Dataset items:
□ □ □

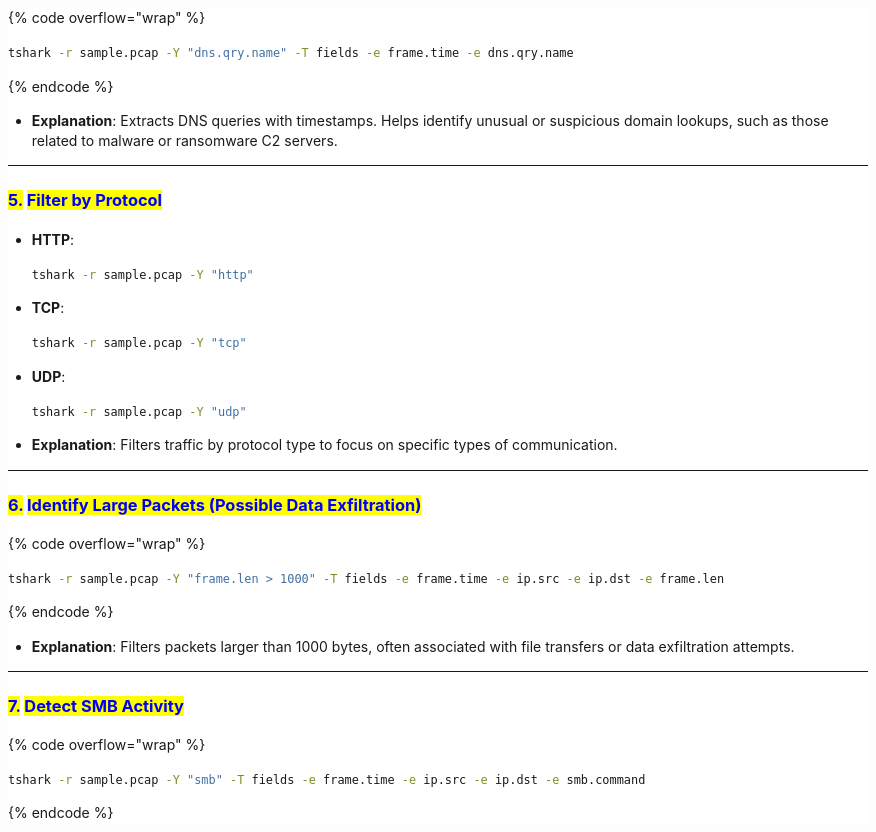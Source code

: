 {% code overflow="wrap" %}
```bash
tshark -r sample.pcap -Y "dns.qry.name" -T fields -e frame.time -e dns.qry.name
```
{% endcode %}

* **Explanation**: Extracts DNS queries with timestamps. Helps identify unusual or suspicious domain lookups, such as those related to malware or ransomware C2 servers.

***

### <mark style="color:blue;">5.</mark> <mark style="color:blue;"></mark><mark style="color:blue;">**Filter by Protocol**</mark>

*   **HTTP**:

    ```bash
    tshark -r sample.pcap -Y "http"
    ```
*   **TCP**:

    ```bash
    tshark -r sample.pcap -Y "tcp"
    ```
*   **UDP**:

    ```bash
    tshark -r sample.pcap -Y "udp"
    ```
* **Explanation**: Filters traffic by protocol type to focus on specific types of communication.

***

### <mark style="color:blue;">6.</mark> <mark style="color:blue;"></mark><mark style="color:blue;">**Identify Large Packets (Possible Data Exfiltration)**</mark>

{% code overflow="wrap" %}
```bash
tshark -r sample.pcap -Y "frame.len > 1000" -T fields -e frame.time -e ip.src -e ip.dst -e frame.len
```
{% endcode %}

* **Explanation**: Filters packets larger than 1000 bytes, often associated with file transfers or data exfiltration attempts.

***

### <mark style="color:blue;">7.</mark> <mark style="color:blue;"></mark><mark style="color:blue;">**Detect SMB Activity**</mark>

{% code overflow="wrap" %}
```bash
tshark -r sample.pcap -Y "smb" -T fields -e frame.time -e ip.src -e ip.dst -e smb.command
```
{% endcode %}
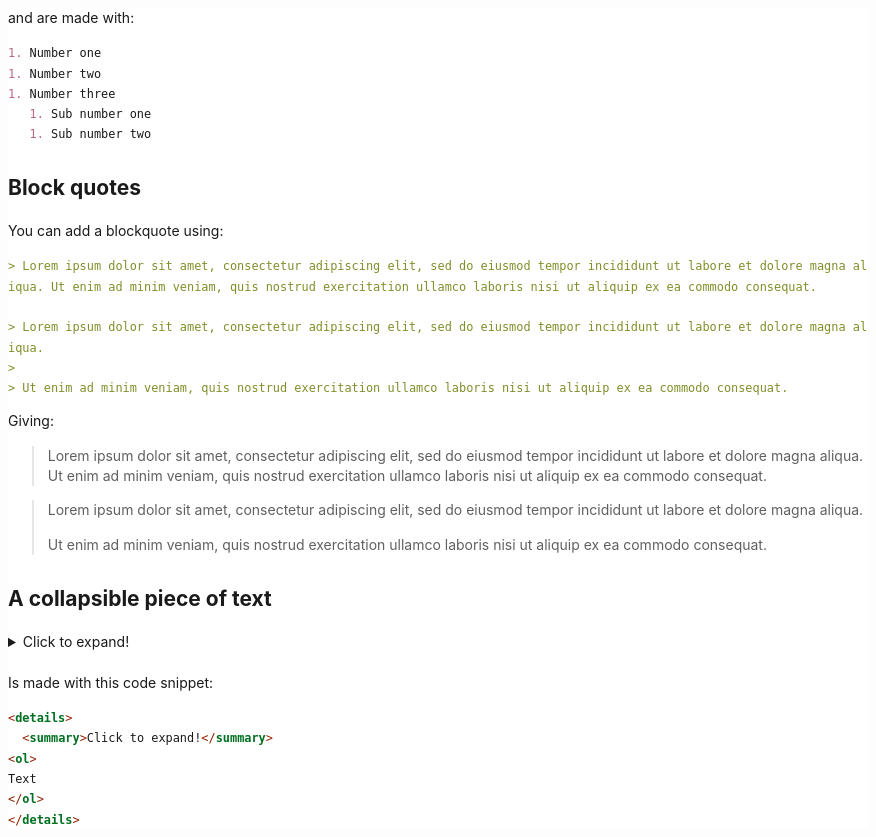 and are made with:

```md
1. Number one
1. Number two
1. Number three
   1. Sub number one
   1. Sub number two

```

## Block quotes

You can add a blockquote using:

```md
> Lorem ipsum dolor sit amet, consectetur adipiscing elit, sed do eiusmod tempor incididunt ut labore et dolore magna aliqua. Ut enim ad minim veniam, quis nostrud exercitation ullamco laboris nisi ut aliquip ex ea commodo consequat. 

> Lorem ipsum dolor sit amet, consectetur adipiscing elit, sed do eiusmod tempor incididunt ut labore et dolore magna aliqua.
>
> Ut enim ad minim veniam, quis nostrud exercitation ullamco laboris nisi ut aliquip ex ea commodo consequat. 

```

Giving:

> Lorem ipsum dolor sit amet, consectetur adipiscing elit, sed do eiusmod tempor incididunt ut labore et dolore magna aliqua. Ut enim ad minim veniam, quis nostrud exercitation ullamco laboris nisi ut aliquip ex ea commodo consequat. 

> Lorem ipsum dolor sit amet, consectetur adipiscing elit, sed do eiusmod tempor incididunt ut labore et dolore magna aliqua.
>
> Ut enim ad minim veniam, quis nostrud exercitation ullamco laboris nisi ut aliquip ex ea commodo consequat. 


## A collapsible piece of text

<details><summary>Click to expand!</summary></details>
<br>
Is made with this code snippet:

```html
<details>
  <summary>Click to expand!</summary>
<ol>
Text
</ol>
</details>
```
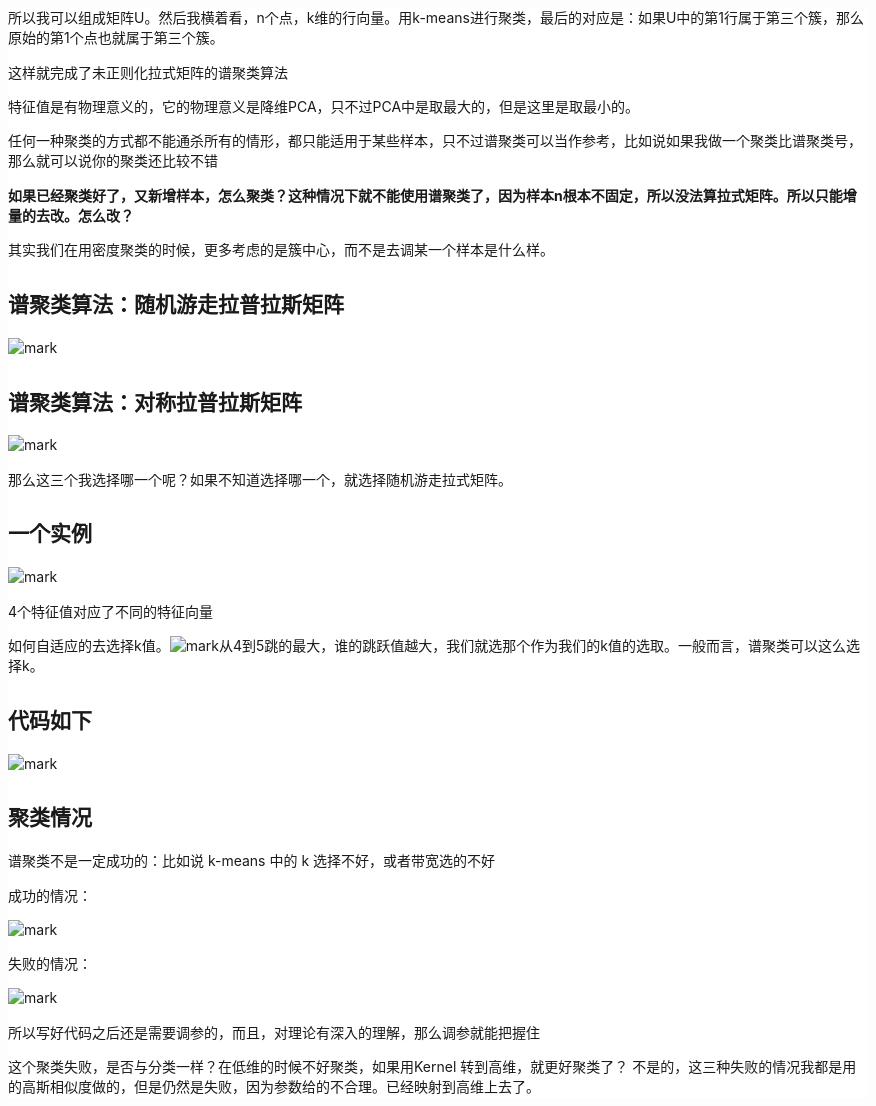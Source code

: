所以我可以组成矩阵U。然后我横着看，n个点，k维的行向量。用k-means进行聚类，最后的对应是：如果U中的第1行属于第三个簇，那么原始的第1个点也就属于第三个簇。

这样就完成了未正则化拉式矩阵的谱聚类算法

特征值是有物理意义的，它的物理意义是降维PCA，只不过PCA中是取最大的，但是这里是取最小的。

任何一种聚类的方式都不能通杀所有的情形，都只能适用于某些样本，只不过谱聚类可以当作参考，比如说如果我做一个聚类比谱聚类号，那么就可以说你的聚类还比较不错

**如果已经聚类好了，又新增样本，怎么聚类？这种情况下就不能使用谱聚类了，因为样本n根本不固定，所以没法算拉式矩阵。所以只能增量的去改。怎么改？**

其实我们在用密度聚类的时候，更多考虑的是簇中心，而不是去调某一个样本是什么样。


## 谱聚类算法：随机游走拉普拉斯矩阵

![mark](http://pacdb2bfr.bkt.clouddn.com/blog/image/180728/m5hLlCbg1k.png?imageslim)

## 谱聚类算法：对称拉普拉斯矩阵

![mark](http://pacdb2bfr.bkt.clouddn.com/blog/image/180728/Kh2EFg99im.png?imageslim)

那么这三个我选择哪一个呢？如果不知道选择哪一个，就选择随机游走拉式矩阵。


## 一个实例

![mark](http://pacdb2bfr.bkt.clouddn.com/blog/image/180728/F2e91b8c5b.png?imageslim)

4个特征值对应了不同的特征向量

如何自适应的去选择k值。![mark](http://pacdb2bfr.bkt.clouddn.com/blog/image/180728/gBjcDJBL6A.png?imageslim)从4到5跳的最大，谁的跳跃值越大，我们就选那个作为我们的k值的选取。一般而言，谱聚类可以这么选择k。

## 代码如下

![mark](http://pacdb2bfr.bkt.clouddn.com/blog/image/180728/963Jmdd8G3.png?imageslim)


## 聚类情况


谱聚类不是一定成功的：比如说 k-means 中的 k 选择不好，或者带宽选的不好

成功的情况：

![mark](http://pacdb2bfr.bkt.clouddn.com/blog/image/180728/dk35k2EIla.png?imageslim)

失败的情况：

![mark](http://pacdb2bfr.bkt.clouddn.com/blog/image/180728/eaF9AeEigB.png?imageslim)

所以写好代码之后还是需要调参的，而且，对理论有深入的理解，那么调参就能把握住

这个聚类失败，是否与分类一样？在低维的时候不好聚类，如果用Kernel 转到高维，就更好聚类了？ 不是的，这三种失败的情况我都是用的高斯相似度做的，但是仍然是失败，因为参数给的不合理。已经映射到高维上去了。
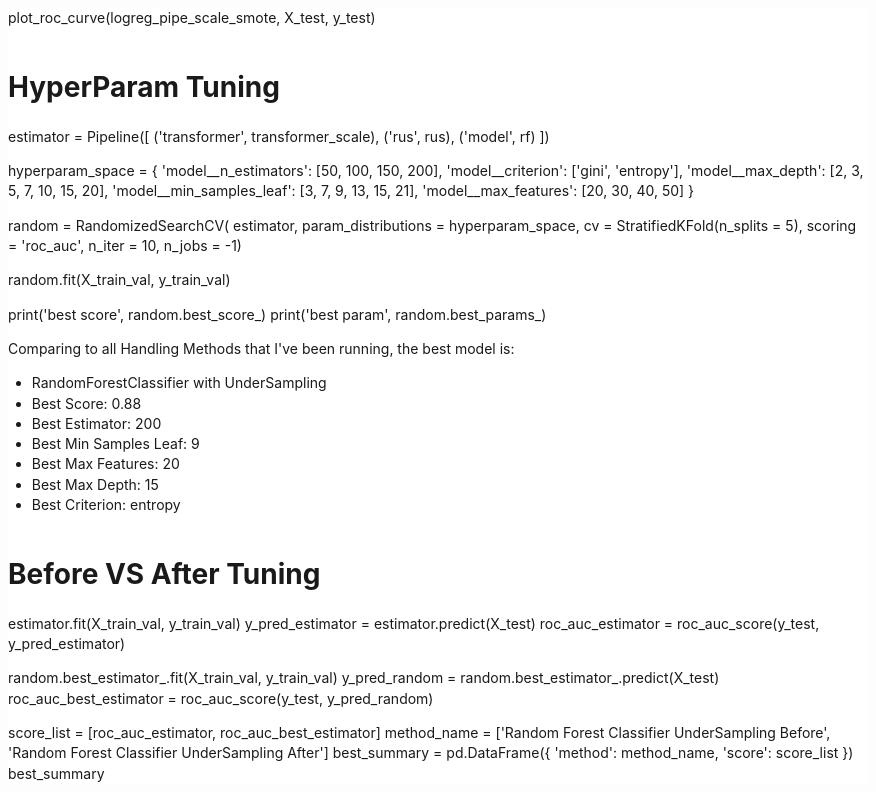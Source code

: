 plot_roc_curve(logreg_pipe_scale_smote, X_test, y_test)

# HyperParam Tuning

estimator = Pipeline([
    ('transformer', transformer_scale),
    ('rus', rus),
    ('model', rf)
])

hyperparam_space = {
    'model__n_estimators': [50, 100, 150, 200],
    'model__criterion': ['gini', 'entropy'],
    'model__max_depth': [2, 3, 5, 7, 10, 15, 20],
    'model__min_samples_leaf': [3, 7, 9, 13, 15, 21],
    'model__max_features': [20, 30, 40, 50]
}

random = RandomizedSearchCV(
                estimator,
                param_distributions = hyperparam_space,
                cv = StratifiedKFold(n_splits = 5),
                scoring = 'roc_auc',
                n_iter = 10,
                n_jobs = -1)

random.fit(X_train_val, y_train_val)

print('best score', random.best_score_)
print('best param', random.best_params_)

Comparing to all Handling Methods that I've been running, the best model is:
- RandomForestClassifier with UnderSampling
- Best Score: 0.88
- Best Estimator: 200
- Best Min Samples Leaf: 9
- Best Max Features: 20
- Best Max Depth: 15
- Best Criterion: entropy

# Before VS After Tuning

estimator.fit(X_train_val, y_train_val)
y_pred_estimator = estimator.predict(X_test)
roc_auc_estimator = roc_auc_score(y_test, y_pred_estimator)

random.best_estimator_.fit(X_train_val, y_train_val)
y_pred_random = random.best_estimator_.predict(X_test)
roc_auc_best_estimator = roc_auc_score(y_test, y_pred_random)

score_list = [roc_auc_estimator, roc_auc_best_estimator]
method_name = ['Random Forest Classifier UnderSampling Before', 'Random Forest Classifier UnderSampling After']
best_summary = pd.DataFrame({
    'method': method_name,
    'score': score_list
})
best_summary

□ □ □

> _What you will do_
From the data above, copy each line that holds "Before".

> _Task answer_
# Before VS After Tuning
method_name = ['Random Forest Classifier UnderSampling Before', 'Random Forest Classifier UnderSampling After']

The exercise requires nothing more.